ASSIGNMENT: Return all entries precisely as they stand, without the images.
### DATA TO EXAMINE
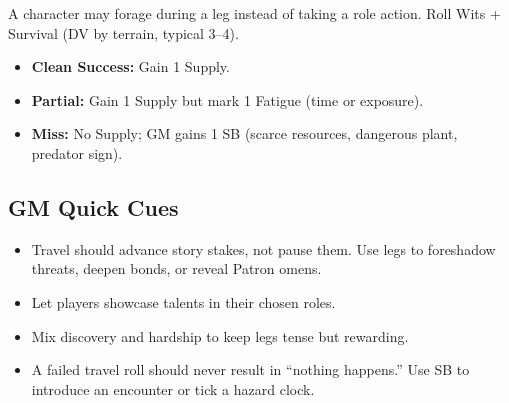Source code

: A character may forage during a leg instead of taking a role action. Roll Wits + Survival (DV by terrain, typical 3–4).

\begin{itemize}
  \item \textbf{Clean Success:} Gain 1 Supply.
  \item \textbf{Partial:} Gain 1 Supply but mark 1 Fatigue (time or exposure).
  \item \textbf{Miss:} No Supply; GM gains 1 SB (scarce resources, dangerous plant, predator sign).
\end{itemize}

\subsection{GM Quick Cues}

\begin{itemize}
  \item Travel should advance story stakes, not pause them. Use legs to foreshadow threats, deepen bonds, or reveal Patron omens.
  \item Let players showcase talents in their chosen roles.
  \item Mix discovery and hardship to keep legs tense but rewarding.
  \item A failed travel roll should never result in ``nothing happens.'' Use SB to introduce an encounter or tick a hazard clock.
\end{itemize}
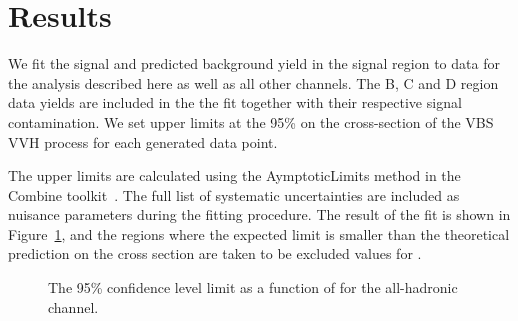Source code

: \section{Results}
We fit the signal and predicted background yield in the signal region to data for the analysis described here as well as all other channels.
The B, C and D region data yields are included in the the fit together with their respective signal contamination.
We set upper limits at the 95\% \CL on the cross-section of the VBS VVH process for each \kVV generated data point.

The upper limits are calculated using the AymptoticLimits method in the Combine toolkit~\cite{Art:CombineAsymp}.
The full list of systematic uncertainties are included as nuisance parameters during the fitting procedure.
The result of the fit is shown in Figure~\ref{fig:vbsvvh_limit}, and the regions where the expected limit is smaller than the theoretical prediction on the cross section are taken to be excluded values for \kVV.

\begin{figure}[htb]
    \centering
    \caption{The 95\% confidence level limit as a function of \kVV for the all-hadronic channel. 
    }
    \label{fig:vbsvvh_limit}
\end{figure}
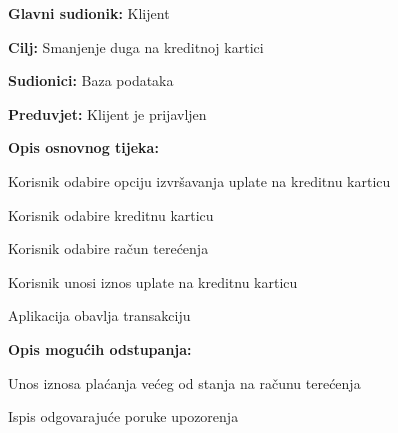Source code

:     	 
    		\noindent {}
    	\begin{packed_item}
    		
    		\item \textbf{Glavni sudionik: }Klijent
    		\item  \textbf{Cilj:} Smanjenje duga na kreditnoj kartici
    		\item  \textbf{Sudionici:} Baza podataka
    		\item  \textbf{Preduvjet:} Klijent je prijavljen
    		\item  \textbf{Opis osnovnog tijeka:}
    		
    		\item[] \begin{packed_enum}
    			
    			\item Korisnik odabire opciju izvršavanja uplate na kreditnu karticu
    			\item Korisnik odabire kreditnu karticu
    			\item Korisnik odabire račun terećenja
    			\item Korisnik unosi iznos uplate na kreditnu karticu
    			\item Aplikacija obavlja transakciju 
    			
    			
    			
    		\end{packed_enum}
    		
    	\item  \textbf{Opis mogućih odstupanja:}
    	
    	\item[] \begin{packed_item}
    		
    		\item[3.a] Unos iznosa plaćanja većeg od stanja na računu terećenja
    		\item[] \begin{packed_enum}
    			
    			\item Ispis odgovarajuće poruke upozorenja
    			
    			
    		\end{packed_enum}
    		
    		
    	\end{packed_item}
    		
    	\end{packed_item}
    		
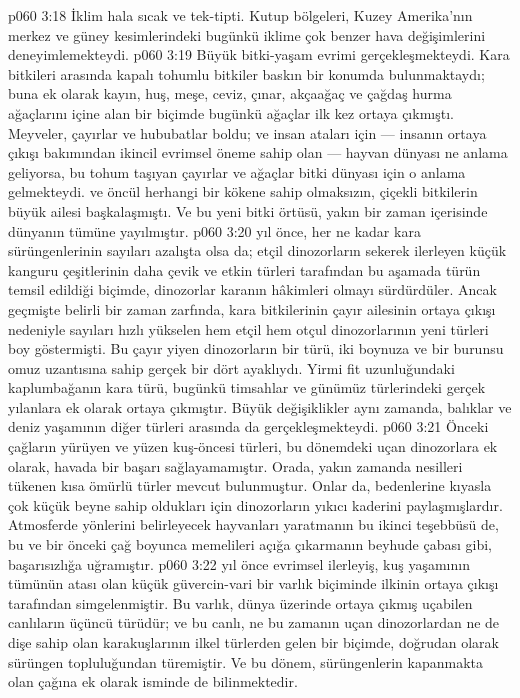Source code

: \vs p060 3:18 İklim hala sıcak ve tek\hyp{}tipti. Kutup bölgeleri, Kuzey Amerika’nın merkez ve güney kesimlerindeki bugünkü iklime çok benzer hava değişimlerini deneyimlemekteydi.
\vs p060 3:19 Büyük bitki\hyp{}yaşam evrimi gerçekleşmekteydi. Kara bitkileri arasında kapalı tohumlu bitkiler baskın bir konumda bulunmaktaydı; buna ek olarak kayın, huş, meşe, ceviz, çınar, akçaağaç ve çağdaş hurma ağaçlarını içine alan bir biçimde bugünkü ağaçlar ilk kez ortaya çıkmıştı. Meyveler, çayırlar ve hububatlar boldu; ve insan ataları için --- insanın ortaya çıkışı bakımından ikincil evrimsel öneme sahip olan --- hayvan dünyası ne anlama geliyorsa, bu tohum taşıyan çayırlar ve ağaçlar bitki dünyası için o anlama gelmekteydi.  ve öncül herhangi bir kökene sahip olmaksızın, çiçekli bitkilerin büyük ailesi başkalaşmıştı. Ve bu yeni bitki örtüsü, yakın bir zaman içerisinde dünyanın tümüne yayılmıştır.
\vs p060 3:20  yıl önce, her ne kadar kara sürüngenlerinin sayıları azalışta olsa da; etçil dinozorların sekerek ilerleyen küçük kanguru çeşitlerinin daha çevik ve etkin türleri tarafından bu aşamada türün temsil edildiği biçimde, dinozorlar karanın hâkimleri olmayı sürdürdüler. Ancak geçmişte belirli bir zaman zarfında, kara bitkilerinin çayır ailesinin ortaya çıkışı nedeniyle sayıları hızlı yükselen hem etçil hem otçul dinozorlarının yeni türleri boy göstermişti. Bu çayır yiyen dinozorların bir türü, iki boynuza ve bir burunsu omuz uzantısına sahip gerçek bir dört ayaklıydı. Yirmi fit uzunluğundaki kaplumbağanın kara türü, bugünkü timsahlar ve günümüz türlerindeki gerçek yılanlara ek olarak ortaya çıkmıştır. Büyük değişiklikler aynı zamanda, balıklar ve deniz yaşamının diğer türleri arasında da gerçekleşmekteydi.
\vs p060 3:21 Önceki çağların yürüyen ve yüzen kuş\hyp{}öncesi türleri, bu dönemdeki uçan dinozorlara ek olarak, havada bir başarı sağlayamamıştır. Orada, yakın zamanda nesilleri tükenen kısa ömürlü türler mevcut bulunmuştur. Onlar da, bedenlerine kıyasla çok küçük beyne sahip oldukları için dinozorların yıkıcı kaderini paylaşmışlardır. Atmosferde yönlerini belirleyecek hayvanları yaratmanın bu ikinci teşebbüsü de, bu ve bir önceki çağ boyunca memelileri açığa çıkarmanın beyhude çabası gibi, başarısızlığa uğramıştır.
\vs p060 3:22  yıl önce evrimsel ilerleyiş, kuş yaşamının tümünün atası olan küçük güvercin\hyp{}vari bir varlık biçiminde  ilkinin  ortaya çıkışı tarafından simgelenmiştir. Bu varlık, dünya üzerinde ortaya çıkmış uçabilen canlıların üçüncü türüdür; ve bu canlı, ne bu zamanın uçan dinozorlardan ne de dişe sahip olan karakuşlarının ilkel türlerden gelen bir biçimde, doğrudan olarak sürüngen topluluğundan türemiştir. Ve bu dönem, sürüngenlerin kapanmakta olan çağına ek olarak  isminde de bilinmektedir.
######
ANSWER FOR THE TASK:
Source code

: A character may forage during a leg instead of taking a role action. Roll Wits + Survival (DV by terrain, typical 3–4).

\begin{itemize}
  \item \textbf{Clean Success:} Gain 1 Supply.
  \item \textbf{Partial:} Gain 1 Supply but mark 1 Fatigue (time or exposure).
  \item \textbf{Miss:} No Supply; GM gains 1 SB (scarce resources, dangerous plant, predator sign).
\end{itemize}

\subsection{GM Quick Cues}

\begin{itemize}
  \item Travel should advance story stakes, not pause them. Use legs to foreshadow threats, deepen bonds, or reveal Patron omens.
  \item Let players showcase talents in their chosen roles.
  \item Mix discovery and hardship to keep legs tense but rewarding.
  \item A failed travel roll should never result in ``nothing happens.'' Use SB to introduce an encounter or tick a hazard clock.
\end{itemize}
Source code

: \section{Results}
We fit the signal and predicted background yield in the signal region to data for the analysis described here as well as all other channels.
The B, C and D region data yields are included in the the fit together with their respective signal contamination.
We set upper limits at the 95\% \CL on the cross-section of the VBS VVH process for each \kVV generated data point.

The upper limits are calculated using the AymptoticLimits method in the Combine toolkit~\cite{Art:CombineAsymp}.
The full list of systematic uncertainties are included as nuisance parameters during the fitting procedure.
The result of the fit is shown in Figure~\ref{fig:vbsvvh_limit}, and the regions where the expected limit is smaller than the theoretical prediction on the cross section are taken to be excluded values for \kVV.

\begin{figure}[htb]
    \centering
    \caption{The 95\% confidence level limit as a function of \kVV for the all-hadronic channel. 
    }
    \label{fig:vbsvvh_limit}
\end{figure}
Source code

:     	 
    		\noindent {}
    	\begin{packed_item}
    		
    		\item \textbf{Glavni sudionik: }Klijent
    		\item  \textbf{Cilj:} Smanjenje duga na kreditnoj kartici
    		\item  \textbf{Sudionici:} Baza podataka
    		\item  \textbf{Preduvjet:} Klijent je prijavljen
    		\item  \textbf{Opis osnovnog tijeka:}
    		
    		\item[] \begin{packed_enum}
    			
    			\item Korisnik odabire opciju izvršavanja uplate na kreditnu karticu
    			\item Korisnik odabire kreditnu karticu
    			\item Korisnik odabire račun terećenja
    			\item Korisnik unosi iznos uplate na kreditnu karticu
    			\item Aplikacija obavlja transakciju 
    			
    			
    			
    		\end{packed_enum}
    		
    	\item  \textbf{Opis mogućih odstupanja:}
    	
    	\item[] \begin{packed_item}
    		
    		\item[3.a] Unos iznosa plaćanja većeg od stanja na računu terećenja
    		\item[] \begin{packed_enum}
    			
    			\item Ispis odgovarajuće poruke upozorenja
    			
    			
    		\end{packed_enum}
    		
    		
    	\end{packed_item}
    		
    	\end{packed_item}
    		
Source code

: \vs p060 3:18 İklim hala sıcak ve tek\hyp{}tipti. Kutup bölgeleri, Kuzey Amerika’nın merkez ve güney kesimlerindeki bugünkü iklime çok benzer hava değişimlerini deneyimlemekteydi.
\vs p060 3:19 Büyük bitki\hyp{}yaşam evrimi gerçekleşmekteydi. Kara bitkileri arasında kapalı tohumlu bitkiler baskın bir konumda bulunmaktaydı; buna ek olarak kayın, huş, meşe, ceviz, çınar, akçaağaç ve çağdaş hurma ağaçlarını içine alan bir biçimde bugünkü ağaçlar ilk kez ortaya çıkmıştı. Meyveler, çayırlar ve hububatlar boldu; ve insan ataları için --- insanın ortaya çıkışı bakımından ikincil evrimsel öneme sahip olan --- hayvan dünyası ne anlama geliyorsa, bu tohum taşıyan çayırlar ve ağaçlar bitki dünyası için o anlama gelmekteydi.  ve öncül herhangi bir kökene sahip olmaksızın, çiçekli bitkilerin büyük ailesi başkalaşmıştı. Ve bu yeni bitki örtüsü, yakın bir zaman içerisinde dünyanın tümüne yayılmıştır.
\vs p060 3:20  yıl önce, her ne kadar kara sürüngenlerinin sayıları azalışta olsa da; etçil dinozorların sekerek ilerleyen küçük kanguru çeşitlerinin daha çevik ve etkin türleri tarafından bu aşamada türün temsil edildiği biçimde, dinozorlar karanın hâkimleri olmayı sürdürdüler. Ancak geçmişte belirli bir zaman zarfında, kara bitkilerinin çayır ailesinin ortaya çıkışı nedeniyle sayıları hızlı yükselen hem etçil hem otçul dinozorlarının yeni türleri boy göstermişti. Bu çayır yiyen dinozorların bir türü, iki boynuza ve bir burunsu omuz uzantısına sahip gerçek bir dört ayaklıydı. Yirmi fit uzunluğundaki kaplumbağanın kara türü, bugünkü timsahlar ve günümüz türlerindeki gerçek yılanlara ek olarak ortaya çıkmıştır. Büyük değişiklikler aynı zamanda, balıklar ve deniz yaşamının diğer türleri arasında da gerçekleşmekteydi.
\vs p060 3:21 Önceki çağların yürüyen ve yüzen kuş\hyp{}öncesi türleri, bu dönemdeki uçan dinozorlara ek olarak, havada bir başarı sağlayamamıştır. Orada, yakın zamanda nesilleri tükenen kısa ömürlü türler mevcut bulunmuştur. Onlar da, bedenlerine kıyasla çok küçük beyne sahip oldukları için dinozorların yıkıcı kaderini paylaşmışlardır. Atmosferde yönlerini belirleyecek hayvanları yaratmanın bu ikinci teşebbüsü de, bu ve bir önceki çağ boyunca memelileri açığa çıkarmanın beyhude çabası gibi, başarısızlığa uğramıştır.
\vs p060 3:22  yıl önce evrimsel ilerleyiş, kuş yaşamının tümünün atası olan küçük güvercin\hyp{}vari bir varlık biçiminde  ilkinin  ortaya çıkışı tarafından simgelenmiştir. Bu varlık, dünya üzerinde ortaya çıkmış uçabilen canlıların üçüncü türüdür; ve bu canlı, ne bu zamanın uçan dinozorlardan ne de dişe sahip olan karakuşlarının ilkel türlerden gelen bir biçimde, doğrudan olarak sürüngen topluluğundan türemiştir. Ve bu dönem, sürüngenlerin kapanmakta olan çağına ek olarak  isminde de bilinmektedir.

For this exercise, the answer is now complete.